In this unassuming Hungarian film, a man and a woman recognize that their first date is a disaster and decide to keep talking as acquaintances – without the first date tension.  They go back to her apartment, and he meets her brother.  The three talk, bantering at first and then probing.  A previously unknown connection between them surfaces – and it’s a big one.  The audience cares about the characters (at least two of them) so much that it’s easy to forgive a highly unlikely coincidence in the plot.   It’s a satisfying little movie.
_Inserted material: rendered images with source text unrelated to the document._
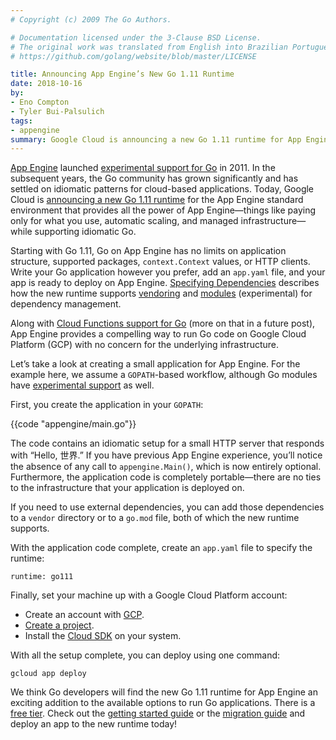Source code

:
 ```yaml
---
# Copyright (c) 2009 The Go Authors.

# Documentation licensed under the 3-Clause BSD License.
# The original work was translated from English into Brazilian Portuguese.
# https://github.com/golang/website/blob/master/LICENSE

title: Announcing App Engine’s New Go 1.11 Runtime
date: 2018-10-16
by:
- Eno Compton
- Tyler Bui-Palsulich
tags:
- appengine
summary: Google Cloud is announcing a new Go 1.11 runtime for App Engine, with fewer limits on app structure.
---
```



[App Engine](https://cloud.google.com/appengine/) launched
[experimental support for Go](/blog/go-and-google-app-engine)
in 2011. In the subsequent years, the Go community has grown significantly and
has settled on idiomatic
patterns for cloud-based applications. Today, Google Cloud is
[announcing a new Go 1.11 runtime](https://cloud.google.com/blog/products/application-development/go-1-11-is-now-available-on-app-engine)
for the App Engine standard environment that provides all the
power of App Engine—things like paying only for what you use, automatic scaling,
and managed infrastructure—while supporting idiomatic Go.

Starting with Go 1.11, Go on App Engine has no limits on application structure,
supported packages, `context.Context` values, or HTTP clients. Write your Go
application however you prefer, add an `app.yaml` file, and your app is ready
to deploy on App Engine.
[Specifying Dependencies](https://cloud.google.com/appengine/docs/standard/go111/specifying-dependencies)
describes how the new runtime
supports [vendoring](/cmd/go/#hdr-Vendor_Directories) and
[modules](/doc/go1.11#modules) (experimental) for dependency
management.

Along with [Cloud Functions support for Go](https://twitter.com/kelseyhightower/status/1035278586754813952)
(more on that in a future post), App Engine provides a compelling way to run Go
code on Google Cloud Platform (GCP) with no concern for the underlying
infrastructure.

Let’s take a look at creating a small application for App Engine. For the
example here, we assume a `GOPATH`-based workflow, although Go modules have
[experimental support](https://cloud.google.com/appengine/docs/standard/go111/specifying-dependencies)
as well.

First, you create the application in your `GOPATH`:

{{code "appengine/main.go"}}

The code contains an idiomatic setup for a small HTTP server that responds with
“Hello, 世界.” If you have previous App Engine experience, you’ll notice the
absence of any call to `appengine.Main()`, which is now entirely optional.
Furthermore, the application code is completely portable—there are no ties to
the infrastructure that your application is deployed on.

If you need to use external dependencies, you can add those dependencies to a
`vendor` directory or to a `go.mod` file, both of which the new runtime
supports.

With the application code complete, create an `app.yaml` file to specify
the runtime:

	runtime: go111

Finally, set your machine up with a Google Cloud Platform account:

  - Create an account with [GCP](https://cloud.google.com).
  - [Create a project](https://cloud.google.com/resource-manager/docs/creating-managing-projects).
  - Install the [Cloud SDK](https://cloud.google.com/sdk/) on your system.

With all the setup complete, you can deploy using one command:

	gcloud app deploy

We think Go developers will find the new Go 1.11 runtime for App Engine an
exciting addition to the available options to run Go applications. There is a
[free tier](https://cloud.google.com/free/). Check out the
[getting started guide](https://cloud.google.com/appengine/docs/standard/go111/building-app/)
or the
[migration guide](https://cloud.google.com/appengine/docs/standard/go111/go-differences)
and deploy an app to the new runtime today!

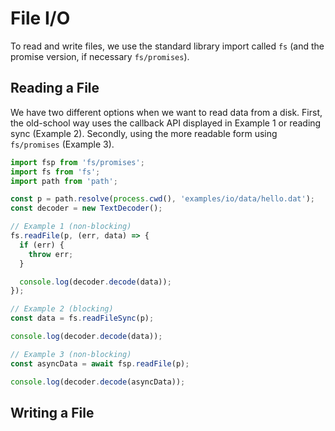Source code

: # File I/O

To read and write files, we use the standard library import called `fs` (and the promise version, if necessary `fs/promises`).

## Reading a File

We have two different options when we want to read data from a disk. First, the old-school way uses the callback API displayed in Example 1 or reading sync (Example 2). Secondly, using the more readable form using `fs/promises` (Example 3).

```js
import fsp from 'fs/promises';
import fs from 'fs';
import path from 'path';

const p = path.resolve(process.cwd(), 'examples/io/data/hello.dat');
const decoder = new TextDecoder();

// Example 1 (non-blocking)
fs.readFile(p, (err, data) => {
  if (err) {
    throw err;
  }

  console.log(decoder.decode(data));
});

// Example 2 (blocking)
const data = fs.readFileSync(p);

console.log(decoder.decode(data));

// Example 3 (non-blocking)
const asyncData = await fsp.readFile(p);

console.log(decoder.decode(asyncData));
```

## Writing a File
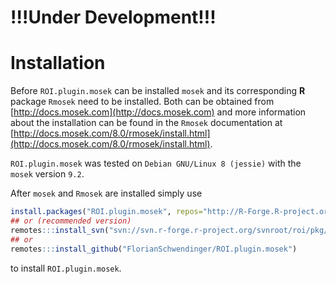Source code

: # !!!Under Development!!!

# Installation
Before `ROI.plugin.mosek` can be installed `mosek` and its corresponding 
**R** package `Rmosek` need to be installed. Both can be obtained from
[http://docs.mosek.com](http://docs.mosek.com) 
and more information about the installation can be found in the `Rmosek` documentation at
[http://docs.mosek.com/8.0/rmosek/install.html](http://docs.mosek.com/8.0/rmosek/install.html).    


`ROI.plugin.mosek` was tested on `Debian GNU/Linux 8 (jessie)` with the
`mosek` version `9.2`.      


After `mosek` and `Rmosek` are installed simply use
```r
install.packages("ROI.plugin.mosek", repos="http://R-Forge.R-project.org")
## or (recommended version)
remotes:::install_svn("svn://svn.r-forge.r-project.org/svnroot/roi/pkg/ROI.plugin.mosek")
## or
remotes:::install_github("FlorianSchwendinger/ROI.plugin.mosek")
```
to install `ROI.plugin.mosek`.
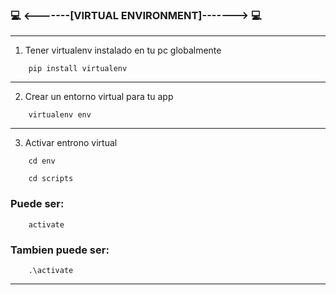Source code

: ### 💻 <-------[VIRTUAL ENVIRONMENT]-------> 💻

--------------------------------------------------

1) Tener virtualenv instalado en tu pc globalmente

```shell
    pip install virtualenv
```

--------------------------------------------------

2) Crear un entorno virtual para tu app

```shell
    virtualenv env
```

--------------------------------------------------

3) Activar entrono virtual

```shell
    cd env
```

```shell
    cd scripts
```

### Puede ser:
```shell
    activate
```

### Tambien puede ser:
```shell
    .\activate
```

--------------------------------------------------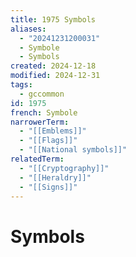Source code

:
 ```yaml
---
title: 1975 Symbols
aliases:
  - "20241231200031"
  - Symbole
  - Symbols
created: 2024-12-18
modified: 2024-12-31
tags:
  - gccommon
id: 1975
french: Symbole
narrowerTerm:
  - "[[Emblems]]"
  - "[[Flags]]"
  - "[[National symbols]]"
relatedTerm:
  - "[[Cryptography]]"
  - "[[Heraldry]]"
  - "[[Signs]]"
---
```

# Symbols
Blogging from Cinequest: Here’s the Kicker

The biggest surprise at San Jose’s Cinequest film festival so far is the indie comedy Here’s the Kicker, written by its star, Ian Michaels.  The relationship of a prematurely retired football player and his girlfriend is being battered by their dead-end jobs in LA; (she is a make up artist – in porn films).  To save their relationship, he agrees to move back to her hometown in Texas where they can open a salon/saloon: a combo beauty parlor and sports bar.  Just as they are leaving on the road trip, he is offered his dream job as a football scout.  When is he going to get the nerve to tell her?  Along the way, they pick up his obnoxious former teammate and, most hilariously, his dad, who does NOT want to return to alcohol rehab.  Many guffaws ensue in this all too rare occurrence – a satisfying American film comedy.

It’s hard to write comedy.  Otherwise, we’d be seeing lots of good comedies.  So Ian Michaels deserves some recognition, and, above all, to get more screenplays greenlighted.

As the girlfriend, Sarah Smick succeeds in remaining sympathetic despite being continually aggrieved – no easy accomplishment.  Luce Rains is great as the drunk dad.

According to Ian Michaels at the screening, Director/Cinematographer/Editor Chris Harris made the key decision to cut some early scenes so the road trip could commence sooner. Obviously, that move worked.  Here’s the Kicker deserves a wide release.

Blogging from Cinequest: A Little Help

A Little Help is a Jenna Fischer vehicle that illustrates the depth that Fischer can bring to even a shallow character.  In this dramedy, Fischer is suddenly widowed and must reassemble her life and support her quirky 12-year-old son despite the intrusions of her shrill, micro-controlling sister (Brooke Smith) and their chilly mother (Leslie Anne Warren).  Fischer’s biggest challenge is helping her son navigate social life at his new school, where he has told a preposterous lie on his first day.

Kim Coates steals every scene as a medical malpractice attorney.  Ron Liebman sparkles as the blowhard father.

Writer/Director Michael J. Weithorn made the very smart decision to hold Fischer’s character accountable for the bad choices she has made in her life.  If she were instead written as a completely innocent victim, the story would have lapsed into cliche.  Instead, it’s a pretty good movie and a fine showcase for Jenna Fischer.